EY GDS | Azure Data Engineer Interview Experience | 3 YoE



Round 1: Technical Interview (30 Minutes)

📍 Walkthrough of the candidate's past projects, highlighting challenges and solutions.

📍 Questions related to the architecture and implementation of the project.

📍 Understanding of Databricks architecture and its integration with Azure services.

📍 Performance optimization techniques in Databricks.

📍 Fetching Data from Azure Data Lake and Storing it in SQL Database

📍 Write a PySpark script to read data from Azure Data Lake Storage (ADLS) and write it to a SQL database.

📍 Explanation of Inner Join, Left Join, Right Join, Full Outer Join, Cross Join, and Semi Join.

📍 Demonstrate how Inner Join and Left Join behave with sample data.

📍 Write a PySpark script to perform joins between two DataFrames.

📍 Write a PySpark script to drop specific columns from a DataFrame.

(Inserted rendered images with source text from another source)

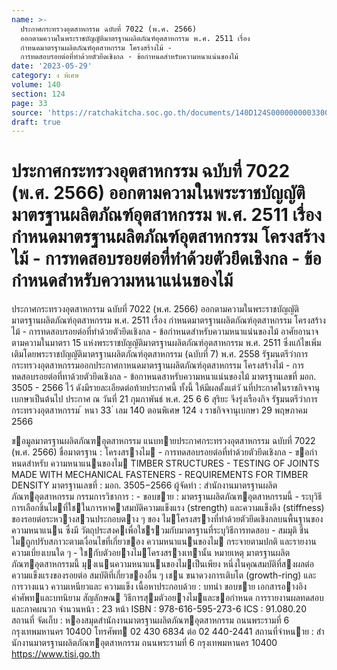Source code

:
 ```yaml
---
name: >-
  ประกาศกระทรวงอุตสาหกรรม ฉบับที่ 7022 (พ.ศ. 2566)
  ออกตามความในพระราชบัญญัติมาตรฐานผลิตภัณฑ์อุตสาหกรรม พ.ศ. 2511 เรื่อง
  กำหนดมาตรฐานผลิตภัณฑ์อุตสาหกรรม โครงสร้างไม้ -
  การทดสอบรอยต่อที่ทำด้วยตัวยึดเชิงกล - ข้อกำหนดสำหรับความหนาแน่นของไม้
date: '2023-05-29'
category: ง พิเศษ
volume: 140
section: 124
page: 33
source: 'https://ratchakitcha.soc.go.th/documents/140D124S0000000003300.pdf'
draft: true
---
```


# ประกาศกระทรวงอุตสาหกรรม ฉบับที่ 7022 (พ.ศ. 2566) ออกตามความในพระราชบัญญัติมาตรฐานผลิตภัณฑ์อุตสาหกรรม พ.ศ. 2511 เรื่อง กำหนดมาตรฐานผลิตภัณฑ์อุตสาหกรรม โครงสร้างไม้ - การทดสอบรอยต่อที่ทำด้วยตัวยึดเชิงกล - ข้อกำหนดสำหรับความหนาแน่นของไม้

ประกาศกระทรวงอุตสาหกรรม ฉบับที่ 7022 (พ.ศ. 2566) ออกตามความในพระราชบัญญัติมาตรฐานผลิตภัณฑ์อุตสาหกรรม พ.ศ. 2511 เรื่อง กำหนดมาตรฐานผลิตภัณฑ์อุตสาหกรรม โครงสร้างไม้ - การทดสอบรอยต่อที่ทำด้วยตัวยึดเชิงกล - ข้อกำหนดสำหรับความหนาแน่นของไม้ อาศัยอานาจตามความในมาตรา 15 แห่งพระราชบัญญัติมาตรฐานผลิตภัณฑ์อุตสาหกรรม พ.ศ. 2511 ซึ่งแก้ไขเพิ่มเติมโดยพระราชบัญญัติมาตรฐานผลิตภัณฑ์อุตสาหกรรม (ฉบับที่ 7) พ.ศ. 2558 รัฐมนตรีว่าการกระทรวงอุตสาหกรรมออกประกาศกาหนดมาตรฐานผลิตภัณฑ์อุตสาหกรรม โครงสร้างไม้ - การทดสอบรอยต่อที่ทาด้วยตัวยึดเชิงกล - ข้อกาหนดสาหรับความหนาแน่นของไม้ มาตรฐานเลขที่ มอก. 3505 - 2566 ไว้ ดังมีรายละเอียดต่อท้ายประกาศนี้ ทั้งนี้ ให้มีผลตั้งแต่วั นที่ประกาศในราชกิจจานุเบกษาเป็นต้นไป ประกาศ ณ วันที่ 21 กุมภาพันธ์ พ.ศ. 25 6 6 สุริยะ จึงรุ่งเรืองกิจ รัฐมนตรีว่าการกระทรวงอุตสาหกรรม ้ หนา 33 ่ เลม 140 ตอนพิเศษ 124 ง ราชกิจจานุเบกษา 29 พฤษภาคม 2566

ขอมูลมาตรฐานผลิตภัณฑอุตสาหกรรม แนบทายประกาศกระทรวงอุตสาหกรรม ฉบับที่ 7022 (พ.ศ. 2566) ชื่อมาตรฐาน : โครงสรางไม - การทดสอบรอยต่อที่ทําด้วยตัวยึดเชิงกล - ขอกําหนดสําหรับ ความหนาแนนของไม TIMBER STRUCTURES - TESTING OF JOINTS MADE WITH MECHANICAL FASTENERS - REQUIREMENTS FOR TIMBER DENSITY มาตรฐานเลขที่ : มอก. 3505−2566 ผู้จัดทํา : สํานักงานมาตรฐานผลิตภัณฑอุตสาหกรรม กรรมการวิชาการ : - ขอบขาย : มาตรฐานผลิตภัณฑอุตสาหกรรมนี้ - ระบุวิธีการเลือกชิ้นไมที่ใชในการหาคาสมบัติความแข็งแรง (strength) และความแข็งตึง (stiffness) ของรอยต่อระหวางสวนประกอบตาง ๆ ของ ไมโครงสรางที่ทําด้วยตัวยึดเชิงกลบนพื้นฐานของความหนาแนน ซึ่งมี วัตถุประสงคเพื่อใชรวมกับมาตรฐานที่ระบุวิธีการทดสอบ - สมมุติ ชิ้นไมถูกปรับสภาวะตามเงื่อนไขที่เกี่ยวของ ความหนาแนนของไม กระจายตามปกติ และรายงานความเบี่ยงเบนใด ๆ - ใชกับตัวอยางไมโครงสรางเทานั้น หมายเหตุ มาตรฐานผลิตภัณฑอุตสาหกรรมนี้ มุงเนนความหนาแนนของไมเป็นเพียง หนึ่งในคุณสมบัติที่สงผลต่อความแข็งแรงของรอยต่อ สมบัติที่เกี่ยวของอื่น ๆ เชน ขนาดวงการเติบโต (growth-ring) และการวางแนว ความเหนียวและ ความแข็ง เนื้อหาประกอบด้วย : บทนํา ขอบขาย เอกสารอางอิง คําศัพทและบทนิยาม สัญลักษณ วิธีการสุมตัวอยางไมและขอกําหนด การรายงานผลทดสอบ และภาคผนวก จํานวนหน้า : 23 หน้า ISBN : 978-616-595-273-6 ICS : 91.080.20 สถานที่ จัดเก็บ : หองสมุดสํานักงานมาตรฐานผลิตภัณฑอุตสาหกรรม ถนนพระรามที่ 6 กรุงเทพมหานคร 10400 โทรศัพท 02 430 6834 ต่อ 02 440-2441 สถานที่จําหนาย : สํานักงานมาตรฐานผลิตภัณฑอุตสาหกรรม ถนนพระรามที่ 6 กรุงเทพมหานคร 10400 https://www.tisi.go.th

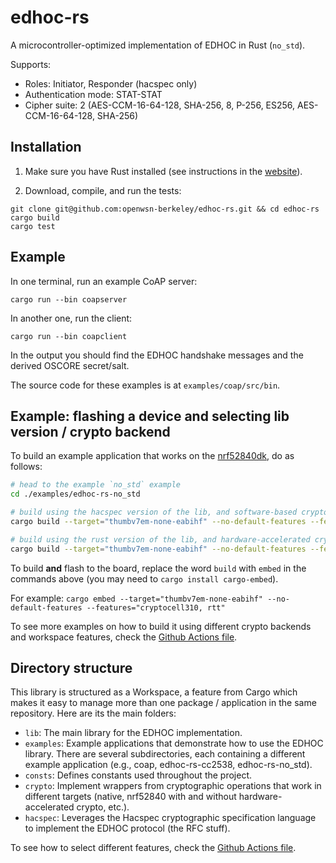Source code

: # edhoc-rs

A microcontroller-optimized implementation of EDHOC in Rust (`no_std`).

Supports:
* Roles: Initiator, Responder (hacspec only)
* Authentication mode: STAT-STAT
* Cipher suite: 2 (AES-CCM-16-64-128, SHA-256, 8, P-256, ES256, AES-CCM-16-64-128, SHA-256)

## Installation

1. Make sure you have Rust installed (see instructions in the [website](https://www.rust-lang.org/tools/install)).

2. Download, compile, and run the tests:
```
git clone git@github.com:openwsn-berkeley/edhoc-rs.git && cd edhoc-rs
cargo build
cargo test
```

## Example

In one terminal, run an example CoAP server:
```
cargo run --bin coapserver
```

In another one, run the client:
```
cargo run --bin coapclient
```

In the output you should find the EDHOC handshake messages and the derived OSCORE secret/salt.

The source code for these examples is at `examples/coap/src/bin`.

## Example: flashing a device and selecting lib version / crypto backend

To build an example application that works on the [nrf52840dk](https://www.nordicsemi.com/Products/Development-hardware/nrf52840-dk), do as follows:

```bash
# head to the example `no_std` example
cd ./examples/edhoc-rs-no_std

# build using the hacspec version of the lib, and software-based crypto
cargo build --target="thumbv7em-none-eabihf" --no-default-features --features="hacspec-psa, rtt" --release

# build using the rust version of the lib, and hardware-accelerated crypto
cargo build --target="thumbv7em-none-eabihf" --no-default-features --features="crypto-cryptocell310, rtt"
```

To build **and** flash to the board, replace the word `build` with `embed` in the commands above (you may need to `cargo install cargo-embed`).

For example: `cargo embed --target="thumbv7em-none-eabihf" --no-default-features --features="cryptocell310, rtt"`

To see more examples on how to build it using different crypto backends and workspace features, check the [Github Actions file](./.github/workflows/rust.yml).

## Directory structure
This library is structured as a Workspace, a feature from Cargo which makes it easy to manage more than one package / application in the same repository. Here are its the main folders:

- `lib`: The main library for the EDHOC implementation.
- `examples`: Example applications that demonstrate how to use the EDHOC library. There are several subdirectories, each containing a different example application (e.g., coap, edhoc-rs-cc2538, edhoc-rs-no_std).
- `consts`: Defines constants used throughout the project.
- `crypto`: Implement wrappers from cryptographic operations that work in different targets (native, nrf52840 with and without hardware-accelerated crypto, etc.).
- `hacspec`: Leverages the Hacspec cryptographic specification language to implement the EDHOC protocol (the RFC stuff).

To see how to select different features, check the [Github Actions file](./.github/workflows/rust.yml).

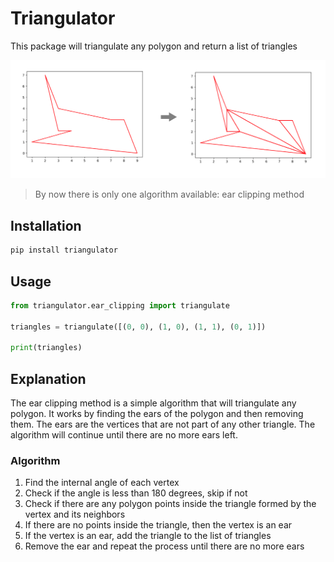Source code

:# Triangulator


This package will triangulate any polygon and return a list of triangles



![Example](./docs/Triangulate.png)

> By now  there is only one algorithm available: ear clipping method

## Installation

```bash
pip install triangulator
```

## Usage

```python
from triangulator.ear_clipping import triangulate

triangles = triangulate([(0, 0), (1, 0), (1, 1), (0, 1)])

print(triangles)
```

## Explanation

The ear clipping method is a simple algorithm that will triangulate any polygon. It works by finding the ears of the polygon and then removing them. The ears are the vertices that are not part of any other triangle. The algorithm will continue until there are no more ears left.

### Algorithm

 1. Find the internal angle of each vertex
2. Check if the angle is less than 180 degrees, skip if not
3. Check if there are any polygon points inside the triangle formed by the vertex and its neighbors
4. If there are no points inside the triangle, then the vertex is an ear
5. If the vertex is an ear, add the triangle to the list of triangles
6. Remove the ear and repeat the process until there are no more ears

📍 Write a PySpark script to filter specific rows based on conditions.

Round 2: Techno-Managerial Interview (45 Minutes)

📍 Deep dive into the design choices, scalability, and optimizations of the candidate's project.

📍 Discussion on real-world challenges faced and how they were tackled.

📍 Handling failed or late records using Azure Stream Analytics.

📍 Best practices for checkpointing, event retention, and data reprocessing.

📍 Top Product Location-wise (Window Function Problem)

📍 Write a PySpark script to find the top product for each location using Window Functions.

📍 Write a PySpark script to identify duplicate records in a DataFrame.

📍 Overview of Spark Architecture (Driver, Executors, Cluster Manager).

📍 Internal Working of Spark (DAG, Stages, Tasks, and Execution Plan).

📍 Types of activities in ADF (Data Flow, Copy, Lookup, Web, ForEach, etc.).

Round 3: HR Discussion

📍 Salary Negotiation & Expectations

📍 Company Culture & Benefits Discussion

📍 Career Growth & Future Opportunities